**Problem:** Go through the data below and copy each line that includes "mathbb".

- - -

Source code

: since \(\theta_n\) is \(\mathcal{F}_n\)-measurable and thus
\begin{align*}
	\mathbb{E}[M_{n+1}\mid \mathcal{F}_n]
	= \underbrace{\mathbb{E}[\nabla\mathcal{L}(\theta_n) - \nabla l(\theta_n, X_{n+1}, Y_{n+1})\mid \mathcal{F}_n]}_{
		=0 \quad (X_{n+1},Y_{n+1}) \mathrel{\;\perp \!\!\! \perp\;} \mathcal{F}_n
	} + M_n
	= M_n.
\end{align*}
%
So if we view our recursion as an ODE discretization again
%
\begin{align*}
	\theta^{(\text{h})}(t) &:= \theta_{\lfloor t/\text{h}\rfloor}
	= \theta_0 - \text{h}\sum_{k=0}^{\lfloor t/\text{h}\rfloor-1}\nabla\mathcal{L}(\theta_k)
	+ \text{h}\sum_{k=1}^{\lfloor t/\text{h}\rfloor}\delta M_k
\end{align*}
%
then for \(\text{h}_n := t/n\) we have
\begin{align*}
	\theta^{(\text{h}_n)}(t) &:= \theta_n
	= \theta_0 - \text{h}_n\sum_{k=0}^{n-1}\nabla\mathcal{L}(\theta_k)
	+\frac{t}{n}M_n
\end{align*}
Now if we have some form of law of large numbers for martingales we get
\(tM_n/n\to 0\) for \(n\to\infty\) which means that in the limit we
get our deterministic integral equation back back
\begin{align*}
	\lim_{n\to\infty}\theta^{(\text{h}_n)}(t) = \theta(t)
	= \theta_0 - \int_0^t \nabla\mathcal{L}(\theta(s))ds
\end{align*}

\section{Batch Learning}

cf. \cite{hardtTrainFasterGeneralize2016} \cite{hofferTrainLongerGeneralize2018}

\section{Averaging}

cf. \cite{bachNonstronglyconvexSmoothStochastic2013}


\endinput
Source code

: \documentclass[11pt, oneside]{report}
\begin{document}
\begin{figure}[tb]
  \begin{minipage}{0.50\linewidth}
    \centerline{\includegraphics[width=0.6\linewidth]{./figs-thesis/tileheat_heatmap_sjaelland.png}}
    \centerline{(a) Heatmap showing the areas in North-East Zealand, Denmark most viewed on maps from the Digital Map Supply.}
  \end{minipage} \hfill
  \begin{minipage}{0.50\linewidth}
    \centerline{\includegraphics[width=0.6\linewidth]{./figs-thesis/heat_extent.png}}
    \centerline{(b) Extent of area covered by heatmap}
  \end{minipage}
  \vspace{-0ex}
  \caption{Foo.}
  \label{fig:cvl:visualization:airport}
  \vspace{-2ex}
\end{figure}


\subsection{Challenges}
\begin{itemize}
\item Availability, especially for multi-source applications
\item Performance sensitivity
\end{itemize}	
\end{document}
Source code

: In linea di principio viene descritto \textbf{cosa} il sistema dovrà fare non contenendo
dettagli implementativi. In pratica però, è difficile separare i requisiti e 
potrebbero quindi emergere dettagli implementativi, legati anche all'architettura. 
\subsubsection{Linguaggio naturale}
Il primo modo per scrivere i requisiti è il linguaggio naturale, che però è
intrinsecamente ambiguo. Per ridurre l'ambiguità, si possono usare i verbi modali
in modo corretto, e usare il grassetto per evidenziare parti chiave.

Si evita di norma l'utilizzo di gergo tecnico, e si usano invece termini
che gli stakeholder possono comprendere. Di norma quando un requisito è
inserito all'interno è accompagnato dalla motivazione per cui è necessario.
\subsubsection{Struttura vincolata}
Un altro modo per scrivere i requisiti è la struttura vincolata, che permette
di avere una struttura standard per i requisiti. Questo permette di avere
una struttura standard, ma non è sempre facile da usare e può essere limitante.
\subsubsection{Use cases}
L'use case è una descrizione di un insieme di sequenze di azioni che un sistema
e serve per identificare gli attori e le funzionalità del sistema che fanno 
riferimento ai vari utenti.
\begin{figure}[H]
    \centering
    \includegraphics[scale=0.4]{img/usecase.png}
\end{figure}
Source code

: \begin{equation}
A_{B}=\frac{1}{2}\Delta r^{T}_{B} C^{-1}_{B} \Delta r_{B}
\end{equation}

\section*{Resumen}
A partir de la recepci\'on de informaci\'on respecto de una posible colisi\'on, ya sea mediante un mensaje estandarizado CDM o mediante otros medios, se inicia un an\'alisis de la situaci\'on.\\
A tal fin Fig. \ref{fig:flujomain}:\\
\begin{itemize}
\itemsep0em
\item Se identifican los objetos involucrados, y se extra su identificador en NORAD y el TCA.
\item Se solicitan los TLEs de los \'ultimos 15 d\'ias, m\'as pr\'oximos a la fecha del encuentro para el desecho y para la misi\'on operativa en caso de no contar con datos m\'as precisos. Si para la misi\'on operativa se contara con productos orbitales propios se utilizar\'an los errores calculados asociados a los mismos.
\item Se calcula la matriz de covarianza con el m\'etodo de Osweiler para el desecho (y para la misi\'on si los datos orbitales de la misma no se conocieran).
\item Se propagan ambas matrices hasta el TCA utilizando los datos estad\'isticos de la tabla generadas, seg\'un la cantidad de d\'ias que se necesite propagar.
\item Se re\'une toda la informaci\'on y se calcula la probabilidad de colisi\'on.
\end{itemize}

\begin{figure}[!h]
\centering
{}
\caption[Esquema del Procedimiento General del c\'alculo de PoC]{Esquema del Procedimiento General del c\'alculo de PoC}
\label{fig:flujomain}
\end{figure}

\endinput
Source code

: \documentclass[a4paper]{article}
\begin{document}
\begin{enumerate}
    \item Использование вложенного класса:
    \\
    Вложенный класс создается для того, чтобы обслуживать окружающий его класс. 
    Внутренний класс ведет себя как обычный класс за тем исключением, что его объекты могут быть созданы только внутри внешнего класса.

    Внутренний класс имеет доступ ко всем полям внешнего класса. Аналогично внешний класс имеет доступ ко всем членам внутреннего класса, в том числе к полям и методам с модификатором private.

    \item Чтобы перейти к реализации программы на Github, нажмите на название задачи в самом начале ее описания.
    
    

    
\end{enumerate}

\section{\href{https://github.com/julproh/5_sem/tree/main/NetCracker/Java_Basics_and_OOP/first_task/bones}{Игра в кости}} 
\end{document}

- - -

**Your response:**
	\mathbb{E}[M_{n+1}\mid \mathcal{F}_n]
	= \underbrace{\mathbb{E}[\nabla\mathcal{L}(\theta_n) - \nabla l(\theta_n, X_{n+1}, Y_{n+1})\mid \mathcal{F}_n]}_{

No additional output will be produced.